Paul Krugman’s September 6 article in the New York Times (How Did Economists Get It So Wrong?) is a humbling warning to the economics profession against the pitfalls of intellectual complacence. It challenges the profession to re-examine the validity of its existing knowledge particularly in relation to globalization and the workings of local and global financial markets.
Granted that economists have to face up to the unpalatable fact that our theoretical apparatus falls far short both as descriptions of how economies function and as prescriptions of how they can be made to function better. The crisis has exposed the limits of economic knowledge. According to Krugman: “The vision that emerge as the profession rethinks its foundations may not be all that clear; it certainly won’t be neat; but one can hope that it will have the virtue of being at least partly right.”
In this process of reappraising existing economic knowledge, there is a real risk of going overboard and wrong the right knowledge. Using the global economic crisis as an excuse, there are emerging tendencies to reject tested economic wisdoms in areas such as the role of foreign capital and trade policy in economic development.
One school of thought that is attempting to rise from the ashes is known as (old) Structural Economics.
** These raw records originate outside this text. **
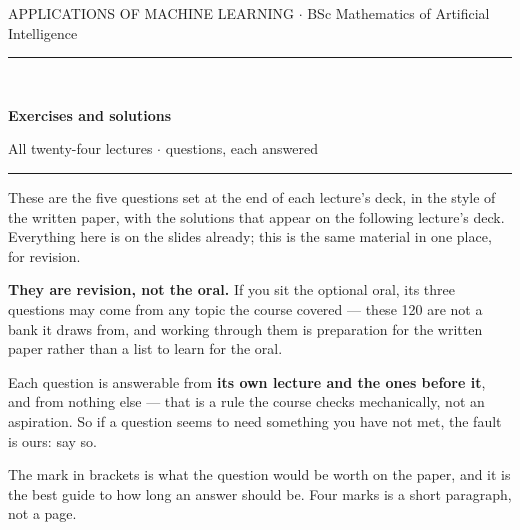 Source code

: \documentclass[11pt,a4paper]{article}
\begin{document}
\thispagestyle{empty}
\begin{flushleft}
  {\color{aimlmuted}\small\sffamily
   APPLICATIONS OF MACHINE LEARNING \quad$\cdot$\quad
   BSc Mathematics of Artificial Intelligence}\\[2mm]
  {\color{aimlrule}\rule{\textwidth}{0.8pt}}\\[4mm]
  {\Huge\bfseries\color{aimlprimary} Exercises and solutions\par}\vspace{3mm}
  {\color{aimlmuted}\large All twenty-four lectures \quad$\cdot$ questions, each answered}\\[3mm]
  {\color{aimlrule}\rule{\textwidth}{0.8pt}}
\end{flushleft}
\vspace{2mm}

\begin{keybox}[title={How to use this}]
These are the five questions set at the end of each lecture's deck, in the
style of the written paper, with the solutions that appear on the following
lecture's deck. Everything here is on the slides already; this is the same
material in one place, for revision.

\textbf{They are revision, not the oral.} If you sit the optional oral, its
three questions may come from any topic the course covered --- these 120 are
not a bank it draws from, and working through them is preparation for the
written paper rather than a list to learn for the oral.

Each question is answerable from \textbf{its own lecture and the ones before
it}, and from nothing else --- that is a rule the course checks mechanically,
not an aspiration. So if a question seems to need something you have not met,
the fault is ours: say so.

The mark in brackets is what the question would be worth on the paper, and it
is the best guide to how long an answer should be. Four marks is a short
paragraph, not a page.
\end{keybox}

\vspace{1mm}
{\small\tableofcontents}
\newpage
\end{document}
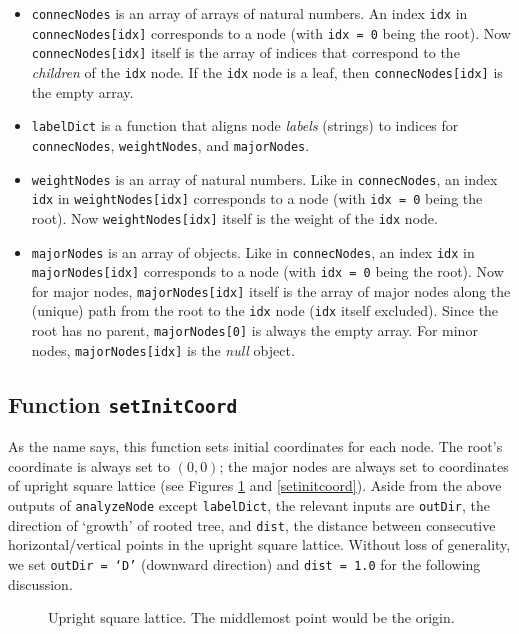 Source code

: \documentclass{article}
\theoremstyle{plain}
\theoremstyle{remark}
\begin{document}
\begin{itemize}
	\item \texttt{connecNodes} is an array of arrays of natural numbers. An index \texttt{idx} in \texttt{connecNodes[idx]} corresponds to a node (with \texttt{idx = 0} being the root). Now \texttt{connecNodes[idx]} itself is the array of indices that correspond to the \textit{children} of the \texttt{idx} node. If the \texttt{idx} node is a leaf, then \texttt{connecNodes[idx]} is the empty array.
	\item \texttt{labelDict} is a function that aligns node \textit{labels} (strings) to indices for \texttt{connecNodes}, \texttt{weightNodes}, and \texttt{majorNodes}.
	\item \texttt{weightNodes} is an array of natural numbers. Like in \texttt{connecNodes}, an index \texttt{idx} in \texttt{weightNodes[idx]} corresponds to a node (with \texttt{idx = 0} being the root). Now \texttt{weightNodes[idx]} itself is the weight of the \texttt{idx} node.
	\item \texttt{majorNodes} is an array of objects. Like in \texttt{connecNodes}, an index \texttt{idx} in \texttt{majorNodes[idx]} corresponds to a node (with \texttt{idx = 0} being the root). Now for major nodes, \texttt{majorNodes[idx]} itself is the array of major nodes along the (unique) path from the root to the \texttt{idx} node (\texttt{idx} itself excluded). Since the root has no parent, \texttt{majorNodes[0]} is always the empty array. For minor nodes, \texttt{majorNodes[idx]} is the \textit{null} object.
\end{itemize}

\subsection{Function \texttt{setInitCoord}}
As the name says, this function sets initial coordinates for each node. The root's coordinate is always set to $(0,0)$; the major nodes are always set to coordinates of upright square lattice (see Figures \ref{lattice} and \ref{setinitcoord}). Aside from the above outputs of \texttt{analyzeNode} except \texttt{labelDict}, the relevant inputs are \texttt{outDir}, the direction of `growth' of rooted tree, and \texttt{dist}, the distance between consecutive horizontal/vertical points in the upright square lattice. Without loss of generality, we set \texttt{outDir = `D'} (downward direction) and \texttt{dist = 1.0} for the following discussion.

\begin{figure}[htbp]
	\centering
	\caption{Upright square lattice. The middlemost point would be the origin.}
	\label{lattice}
\end{figure}
\end{document}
This school views foreign capital as an instrument to perpetuate the dependence (or should we say subservience) of developing economies on the developed countries. They favor tight restrictions on all forms of international capital movements. Their biases against international trade in assets have been hardened by the cataclysmic global propagation of the financial crisis. The latter has painfully reminded us that asymmetric information and “noisy” (a euphemism for Idiotic) behavior on the part of some participants in the financial markets often gives rise to adverse selection, moral hazard, and herding. Foreign portfolio investments have proven to be most susceptible with its dominant tendencies to get into equities market.
The same is not true for foreign direct investments (FDI). These are targeted towards the real sector and are less prone to sudden and sharp reversals. FDI not only brings finance but also technology, management, and access to markets. Without these developing countries will be doomed to follow the learning-by-doing path that the currently developed countries had to follow because they did not have the “advantage of backwardness”. Avoidable costs of innovation will thus not be avoided.
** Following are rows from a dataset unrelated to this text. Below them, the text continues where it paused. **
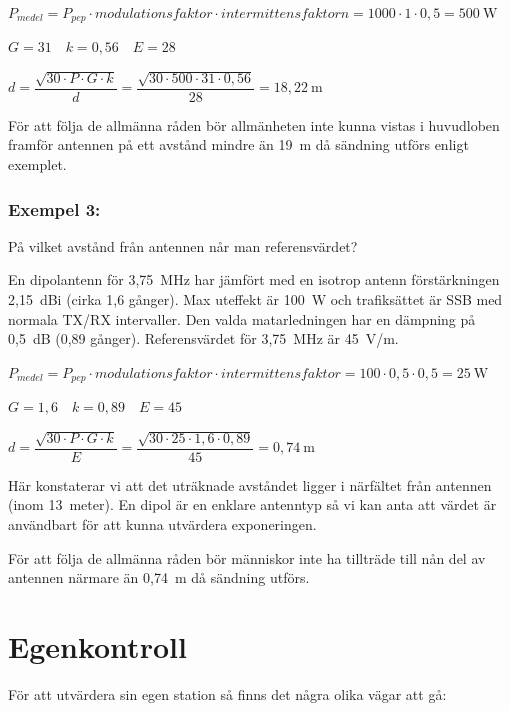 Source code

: \(P_{medel} = P_{pep} \cdot modulationsfaktor \cdot intermittensfaktorn
= 1000 \cdot 1 \cdot 0,5 = 500\ \mathrm{W}\)

\(G = 31 \quad k = 0,56 \quad E = 28\)

\(d = \dfrac{\sqrt{30 \cdot P \cdot G \cdot k}}{d}
= \dfrac{\sqrt{30 \cdot 500 \cdot 31 \cdot 0,56}}{28}
= 18,22\ \mathrm{m}\)

För att följa de allmänna råden bör allmänheten inte kunna vistas i huvudloben
framför antennen på ett avstånd mindre än 19~m då sändning utförs enligt
exemplet.

\subsubsection{Exempel 3:}

På vilket avstånd från antennen når man referensvärdet?

En dipolantenn för 3,75~MHz har jämfört med en isotrop antenn förstärkningen
2,15~dBi (cirka 1,6 gånger).
Max uteffekt är 100~W och trafiksättet är SSB med normala TX/RX intervaller.
Den valda matarledningen har en dämpning på 0,5~dB (0,89 gånger).
Referensvärdet för 3,75~MHz är 45~V/m.

\(P_{medel} = P_{pep} \cdot modulationsfaktor \cdot intermittensfaktor
= 100 \cdot 0,5 \cdot 0,5 = 25\ \mathrm{W}\)

\(G = 1,6 \quad k = 0,89 \quad E = 45\)

\(d = \dfrac{\sqrt{30 \cdot P \cdot G \cdot k}}{E} = \dfrac{\sqrt{30 \cdot 25 \cdot 1,6 \cdot 0,89}}{45}
= 0,74\ \mathrm{m}\)

Här konstaterar vi att det uträknade avståndet ligger i närfältet från antennen
(inom 13~meter).
En dipol är en enklare antenntyp så vi kan anta att värdet är användbart för att
kunna utvärdera exponeringen.

För att följa de allmänna råden bör människor inte ha tillträde till
nån del av antennen närmare än 0,74~m då sändning utförs.

\section{Egenkontroll}

För att utvärdera sin egen station så finns det några olika vägar att gå:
Structuralists also maintain that integration into the world economy sustains the existing global power structure with western governments and multi-national corporations expropriating all the gains (and more) from trade. Import substitution strategies and direct state interventions in key areas of the economy are therefore needed to counter these “forces of imperialism”. The global economic crisis has badly bruised the belief in the effectiveness of outward oriented development strategies and emboldened the proponents of inward orientation. Lets’ not forget that outward orientation is the only way for the developing countries to capitalize on the advantage of backwardness. It helps the developing countries accelerate the rate of innovation through leapfrogging to catch up with the developed countries. As the recent Special Report of the World Bank’s Commission on Growth concludes “the crisis was a failure of the financial system, not the market per se….an outward-looking, market friendly strategy……remains broadly valid.”
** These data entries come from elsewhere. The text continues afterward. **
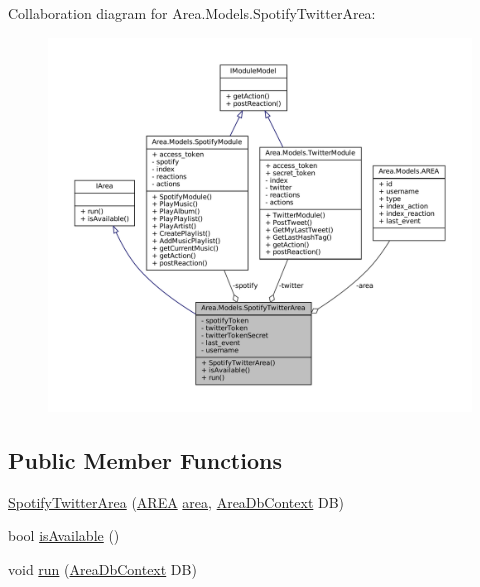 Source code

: Collaboration diagram for Area.\+Models.\+Spotify\+Twitter\+Area\+:
\nopagebreak
\begin{figure}[H]
\begin{center}
\leavevmode
\includegraphics[width=350pt]{classArea_1_1Models_1_1SpotifyTwitterArea__coll__graph}
\end{center}
\end{figure}
\subsection*{Public Member Functions}
\begin{DoxyCompactItemize}
\item 
\mbox{\hyperlink{classArea_1_1Models_1_1SpotifyTwitterArea_ac1f04eeaee3f2e91e432175669170069}{Spotify\+Twitter\+Area}} (\mbox{\hyperlink{classArea_1_1Models_1_1AREA}{A\+R\+EA}} \mbox{\hyperlink{classArea_1_1Models_1_1SpotifyTwitterArea_a50307f9bb36968806af0a2bcca474e3c}{area}}, \mbox{\hyperlink{classArea_1_1DAT_1_1AreaDbContext}{Area\+Db\+Context}} DB)
\item 
bool \mbox{\hyperlink{classArea_1_1Models_1_1SpotifyTwitterArea_a087443bd0237323d56e02286868b0345}{is\+Available}} ()
\item 
void \mbox{\hyperlink{classArea_1_1Models_1_1SpotifyTwitterArea_ada41191b6c76e9be5677b1e4e175ea23}{run}} (\mbox{\hyperlink{classArea_1_1DAT_1_1AreaDbContext}{Area\+Db\+Context}} DB)
\end{DoxyCompactItemize}
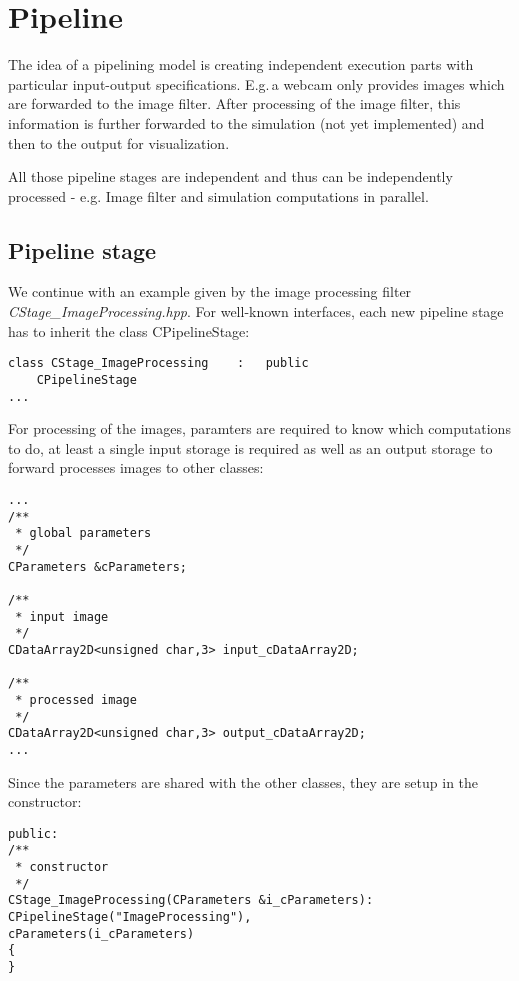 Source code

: \documentclass[11pt,a4paper]{article}
\begin{document}
\section{Pipeline}
\label{sec:pipeline}

The idea of a pipelining model is creating independent execution parts with
particular input-output specifications.
E.g.\,a webcam only provides images which are forwarded to the image filter.
After processing of the image filter, this information is further forwarded to
the simulation (not yet implemented) and then to the output for visualization.

All those pipeline stages are independent and thus can be independently
processed - e.g. Image filter and simulation computations in parallel.

%
\subsection{Pipeline stage}

We continue with an example given by the image processing filter
\textit{CStage\_ImageProcessing.hpp}.
For well-known interfaces, each new pipeline stage has to inherit the class
CPipelineStage:

\begin{lstlisting}
class CStage_ImageProcessing	:	public
	CPipelineStage
...
\end{lstlisting}

\noindent
For processing of the images, paramters are required to know which
computations to do, at least a single input storage is required as well as an
output storage to forward processes images to other classes:

\begin{lstlisting}
...
/**
 * global parameters
 */
CParameters &cParameters;

/**
 * input image
 */
CDataArray2D<unsigned char,3> input_cDataArray2D;

/**
 * processed image
 */
CDataArray2D<unsigned char,3> output_cDataArray2D;
...
\end{lstlisting}

\noindent
Since the parameters are shared with the other classes, they are
setup in the constructor:

\begin{lstlisting}
public:
/**
 * constructor
 */
CStage_ImageProcessing(CParameters &i_cParameters):
CPipelineStage("ImageProcessing"),
cParameters(i_cParameters)
{
}
\end{lstlisting}
\end{document}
Thus, while there is a clear need for rethinking on key development questions, please, let us not throw the baby with the bathwater. In this regard, David Brook’s October 29 NYT column (The Behavioral Revolution) makes a couple of very salient observations: “If you start thinking about our faulty perceptions, the first thing you realize is that markets are not perfectly efficient, people are not always good guardians of their own self interest and there might be limited circumstances when governments could usefully slant the decision-making architecture……..But the second thing you realize is that government officials are probably going to be even worse perceivers of reality than private business types. Their information feedback mechanism is more limited, and, being deeply politicized, they are even more likely to filter inconvenient facts.”
Lets us do the best we can to avoid jumping from the frying pan to the fire!